Initially concentrating on multiple mobilities within and from Africa, the MGL works through a series of inter-connected research themes. It positions human mobility as a heuristic providing insights into practical workings and transformations of regulatory and governance systems.
Themes Overview
1. Scales of mobility governance:
The regulation of movement and immobility constitutes and transforms socio- political modes of territorialisation. This work draws considers strategies to fix or mobilise populations in or across space and time. Along with regional or global strategies and compacts, it explores municipal, social, and diasporic regulation.

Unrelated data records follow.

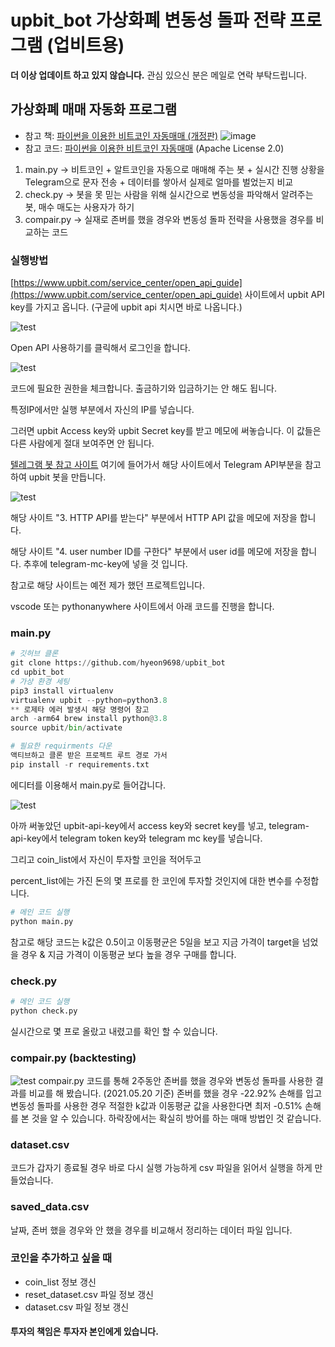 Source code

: # upbit_bot 가상화폐 변동성 돌파 전략 프로그램 (업비트용)
**더 이상 업데이트 하고 있지 않습니다.**
관심 있으신 분은 메일로 연락 부탁드립니다.
## 가상화폐 매매 자동화 프로그램
- 참고 책: [파이썬을 이용한 비트코인 자동매매 (개정판)](https://wikidocs.net/book/1665) ![image](https://user-images.githubusercontent.com/41141851/115146002-a4c3e080-a08f-11eb-85bc-122ee056a2c0.png)
- 참고 코드: [파이썬을 이용한 비트코인 자동매매](https://github.com/sharebook-kr/book-cryptocurrency) (Apache License 2.0)
1. main.py -> 비트코인 + 알트코인을 자동으로 매매해 주는 봇 + 실시간 진행 상황을 Telegram으로 문자 전송 + 데이터를 쌓아서 실제로 얼마를 벌었는지 비교
2. check.py -> 봇을 못 믿는 사람을 위해 실시간으로 변동성을 파악해서 알려주는 봇, 매수 매도는 사용자가 하기
3. compair.py -> 실재로 존버를 했을 경우와 변동성 돌파 전략을 사용했을 경우를 비교하는 코드
### 실행방법

[https://www.upbit.com/service_center/open_api_guide](https://www.upbit.com/service_center/open_api_guide) 사이트에서 upbit API key를 가지고 옵니다. (구글에 upbit api 치시면 바로 나옵니다.)

![test](https://user-images.githubusercontent.com/41141851/118991825-080e9e80-b9bf-11eb-9f74-8e9bb6584138.png)


Open API 사용하기를 클릭해서 로그인을 합니다.

![test](https://user-images.githubusercontent.com/41141851/118991974-2b394e00-b9bf-11eb-8df7-a4d5e6cbd7c2.png)

코드에 필요한 권한을 체크합니다. 출금하기와 입금하기는 안 해도 됩니다.

특정IP에서만 실행 부분에서 자신의 IP를 넣습니다.

그러면 upbit Access key와 upbit Secret key를 받고 메모에 써놓습니다. 이 값들은 다른 사람에게 절대 보여주면 안 됩니다.

[텔레그램 봇 참고 사이트](https://co-vision.gitbook.io/co-vision/how-to-build/sw-build/4.-required-api#telegram-api) 여기에 들어가서 해당 사이트에서 Telegram API부분을 참고하여 upbit 봇을 만듭니다. 

![test](https://user-images.githubusercontent.com/41141851/118992220-676cae80-b9bf-11eb-9961-9131f2b94696.png)

해당 사이트 "3. HTTP API를 받는다" 부분에서 HTTP API 값을 메모에 저장을 합니다. 

해당 사이트 "4. user number ID를 구한다" 부분에서 user id를 메모에 저장을 합니다. 추후에 telegram-mc-key에 넣을 것 입니다.

참고로 해당 사이트는 예전 제가 했던 프로젝트입니다.

vscode 또는 pythonanywhere 사이트에서 아래 코드를 진행을 합니다.

### main.py
```python
# 깃허브 클론
git clone https://github.com/hyeon9698/upbit_bot
cd upbit_bot
# 가상 환경 세팅
pip3 install virtualenv
virtualenv upbit --python=python3.8
** 로제타 에러 발생시 해당 명령어 참고
arch -arm64 brew install python@3.8
source upbit/bin/activate

# 필요한 requirments 다운
액티브하고 클론 받은 프로젝트 루트 경로 가서
pip install -r requirements.txt

```

에디터를 이용해서 main.py로 들어갑니다.

![test](https://user-images.githubusercontent.com/41141851/118992432-9aaf3d80-b9bf-11eb-8843-d3cca4b3673c.png)

아까 써놓았던 upbit-api-key에서 access key와 secret key를 넣고, telegram-api-key에서 telegram token key와 telegram mc key를 넣습니다.

그리고 coin_list에서 자신이 투자할 코인을 적어두고

percent_list에는 가진 돈의 몇 프로를 한 코인에 투자할 것인지에 대한 변수를 수정합니다.

```python
# 메인 코드 실행
python main.py
```

참고로 해당 코드는 k값은 0.5이고 이동평균은 5일을 보고 지금 가격이 target을 넘었을 경우 & 지금 가격이 이동평균 보다 높을 경우 구매를 합니다.

### check.py
```python
# 메인 코드 실행
python check.py
```
실시간으로 몇 프로 올랐고 내렸고를 확인 할 수 있습니다.

### compair.py (backtesting)
![test](https://user-images.githubusercontent.com/41141851/118996709-0f37ab80-b9c3-11eb-9824-5e8a48d87688.png)
compair.py 코드를 통해 2주동안 존버를 했을 경우와 변동성 돌파를 사용한 결과를 비교를 해 봤습니다. (2021.05.20 기준)
존버를 했을 경우 -22.92% 손해를 입고
변동성 돌파를 사용한 경우 적절한 k값과 이동평균 값을 사용한다면 최저 -0.51% 손해를 본 것을 알 수 있습니다.
하락장에서는 확실히 방어를 하는 매매 방법인 것 같습니다.

### dataset.csv
코드가 갑자기 종료될 경우 바로 다시 실행 가능하게 csv 파일을 읽어서 실행을 하게 만들었습니다.

### saved_data.csv
날짜, 존버 했을 경우와 안 했을 경우를 비교해서 정리하는 데이터 파일 입니다.

### 코인을 추가하고 싶을 때
- coin_list 정보 갱신
- reset_dataset.csv 파일 정보 갱신
- dataset.csv 파일 정보 갱신

#### 투자의 책임은 투자자 본인에게 있습니다.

2. Inscribing the self and others:
Mobilities are shaped by and transform understandings of self and others. Through crowd sourced quantitative analysis, surveys, and ethnographic exploration, it explores the social, legal, and epistemological construction of people, places, and processes of socio-political transformation. Included here are questions of xenophobia, transforming gender roles and regulations; and consideration of race, class, ethnicity, and legal status.
3. Emerging urban:
International and domestic mobility contribute to the remaking of cities across the world while urban spaces increasingly shape archipelagic and diasporic connections globally. These configurations produce novel forms of circulation, margins, and strategies for personal and collective action.
4. Mobility and production:
Shifting supply and labour chains are reshaping the meaning of work, home, family, and future. Unpredictability, precarity and exploitation are paired with opportunities for advancement, social reconstruction, and recognition. Informal and formal regulation of production engenders dynamics social forms, imagination, and possibility.
5. Knowledge generation:
The political economy of knowledge and expertise on human mobility determines scholarly opportunity and influence while informing contemporary forms of racism, xenophobia, legal reform, and security.
6. Engagement & mobilization:
Organization, representation, exclusion and solidarity shape mobility forms and outcomes. The engagements of multiple actors – including migrants – in families, communities, polities and global processes inform self-understanding and enable intervention and political action.